What’s new in MAME 0.210:
- This month, we’ve got lots of fixes for issues with supported systems, as well as some interesting additions. Newly added hand-held and tabletop games include Tronica’s Shuttle Voyage and Space Rescue, Mattel’s Computer Chess, and Parker Brothers’ Talking Baseball and Talking Football. On the arcade side, we’ve added high-level emulation of Gradius on Bubble System hardware and a prototype of the Neo Geo game Viewpoint. For this release, Jack Li has contributed an auto-fire plugin, providing additional functionality over the built-in auto-fire feature.
- A number of systems have had been promoted to working, or had critical issues fixed, including the Heathkit H8, Lola 8A, COSMAC Microkit, the Soviet PC clone EC-1840, Zorba, and COMX 35. MMU issues affecting Apollo and Mac operating systems have been addressed. Other notable improvements include star field emulation in Tutankham, further progress on SGI emulation, Sega Saturn video improvements, write support for the CoCo OS-9 disk image format, and preliminary emulation for MP3 audio on Konami System 573 games.

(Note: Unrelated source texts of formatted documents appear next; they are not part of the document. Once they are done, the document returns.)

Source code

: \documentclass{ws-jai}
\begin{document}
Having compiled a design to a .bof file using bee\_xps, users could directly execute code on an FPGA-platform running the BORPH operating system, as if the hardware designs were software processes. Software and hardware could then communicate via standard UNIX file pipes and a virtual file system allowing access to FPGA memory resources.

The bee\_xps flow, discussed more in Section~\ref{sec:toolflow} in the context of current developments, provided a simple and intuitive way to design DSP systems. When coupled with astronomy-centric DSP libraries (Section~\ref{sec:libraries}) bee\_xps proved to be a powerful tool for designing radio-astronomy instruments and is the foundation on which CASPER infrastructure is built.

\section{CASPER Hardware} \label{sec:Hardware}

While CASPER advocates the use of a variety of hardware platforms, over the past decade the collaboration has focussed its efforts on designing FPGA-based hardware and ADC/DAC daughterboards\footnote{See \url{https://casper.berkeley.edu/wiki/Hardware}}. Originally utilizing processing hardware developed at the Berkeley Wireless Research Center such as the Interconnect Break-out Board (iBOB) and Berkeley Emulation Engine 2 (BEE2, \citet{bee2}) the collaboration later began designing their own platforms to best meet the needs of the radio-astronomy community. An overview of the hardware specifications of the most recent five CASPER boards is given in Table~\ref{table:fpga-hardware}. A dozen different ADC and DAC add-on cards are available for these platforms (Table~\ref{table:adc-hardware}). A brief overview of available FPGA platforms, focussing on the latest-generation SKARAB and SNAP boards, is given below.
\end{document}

- There are lots of software list additions this month. Possibly most notable is the first dump of a Hanimex Pencil II cartridge, thanks to the silicium.org team. Another batch of cleanly cracked and original Apple II software has been added, along with more ZX Spectrum +3 software, and a number of Colour Genie cassette titles.

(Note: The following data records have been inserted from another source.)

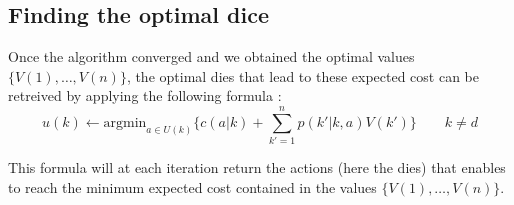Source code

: 
\subsection{Finding the optimal dice} %
\label{sub:choosing_the_optimal_dice}
Once the algorithm converged and we obtained the optimal 
values $\{V(1), \dots, V(n)\}$, the optimal dies that
lead to these expected cost can be retreived by applying
the following formula :
\[
  u(k) \leftarrow \text{argmin}_{a\in U(k)} \{c(a|k) 
  + \sum_{k'=1}^n p(k'|k,a)V(k') \} \qquad k \neq d
\]

This formula will at each iteration return the actions
(here the dies) that enables to reach the minimum
expected cost contained in the values $\{V(1), \dots, V(n)\}$.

MAME (Multiple Arcade Machine Emulator) is a freely distributed and non-profit project that provides users with a sophisticated arcade machine emulator software designed for the GNU/Linux and Microsoft Windows operating systems.
Supports a plethora of old-school games
The project’s main goal is to preserve ancient games from disappearing forever just because the hardware that were designed to run on is no longer manufactured. In no way this application should be used for pirating games and other copyright infringement purposes.
It has been designed from the ground up to support a wide range of ROMs, as well as CD or hard disk images with some of the most popular games of all times, especially classic arcade games from the late ’70s era.
Key features include support for both vector and raster displays, a wide range of sound chips and processors, a flexible timer system, and dynamic recompilation. It is targeted at 32-bit and 64-bit instruction set architectures.
Availability and installation
The application has been written entirely in the C++ programming language and it is distributed as a source archive. To compile and install the program in your Linux-based operating system, download and extract the archive on your home folder.
Then, simply navigate to the extracted folder via a terminal emulator and type the “make” command. Once the compilation process has been completed, you can use the program as-is from that folder or install it system wide using the “make install” command as root (system administrator).
In conclusion, Multiple Arcade Machine Emulator (MAME) is a decent arcade game system emulator software that supports a multitude of games and hardware platforms.